# TASK DIRECTIONS
Look for the word "solution" in the records, and copy each line where it appears.

# DATASET
--------------------------------

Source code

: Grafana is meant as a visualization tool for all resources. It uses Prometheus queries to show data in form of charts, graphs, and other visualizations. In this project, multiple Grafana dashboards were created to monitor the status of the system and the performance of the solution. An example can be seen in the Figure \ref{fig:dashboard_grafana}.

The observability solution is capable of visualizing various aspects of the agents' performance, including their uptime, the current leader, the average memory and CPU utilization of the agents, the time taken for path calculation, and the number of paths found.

--------------------------------

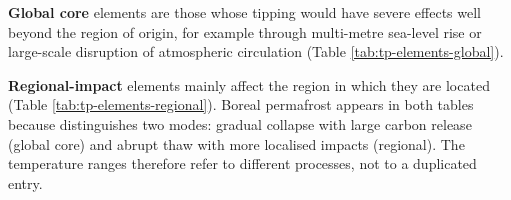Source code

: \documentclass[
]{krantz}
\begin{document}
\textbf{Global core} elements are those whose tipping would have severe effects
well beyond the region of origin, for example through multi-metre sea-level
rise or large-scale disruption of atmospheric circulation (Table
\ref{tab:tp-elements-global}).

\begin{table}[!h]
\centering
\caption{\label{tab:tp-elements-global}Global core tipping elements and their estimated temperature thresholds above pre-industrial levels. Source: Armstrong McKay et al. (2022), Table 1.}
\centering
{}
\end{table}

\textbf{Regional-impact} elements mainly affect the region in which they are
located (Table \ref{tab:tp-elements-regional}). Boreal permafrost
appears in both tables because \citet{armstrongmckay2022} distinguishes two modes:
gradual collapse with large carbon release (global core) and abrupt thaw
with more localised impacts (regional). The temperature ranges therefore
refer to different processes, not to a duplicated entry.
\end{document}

--------------------------------

# THE COMPLETED TASK
: Grafana is meant as a visualization tool for all resources. It uses Prometheus queries to show data in form of charts, graphs, and other visualizations. In this project, multiple Grafana dashboards were created to monitor the status of the system and the performance of the solution. An example can be seen in the Figure \ref{fig:dashboard_grafana}.
The observability solution is capable of visualizing various aspects of the agents' performance, including their uptime, the current leader, the average memory and CPU utilization of the agents, the time taken for path calculation, and the number of paths found.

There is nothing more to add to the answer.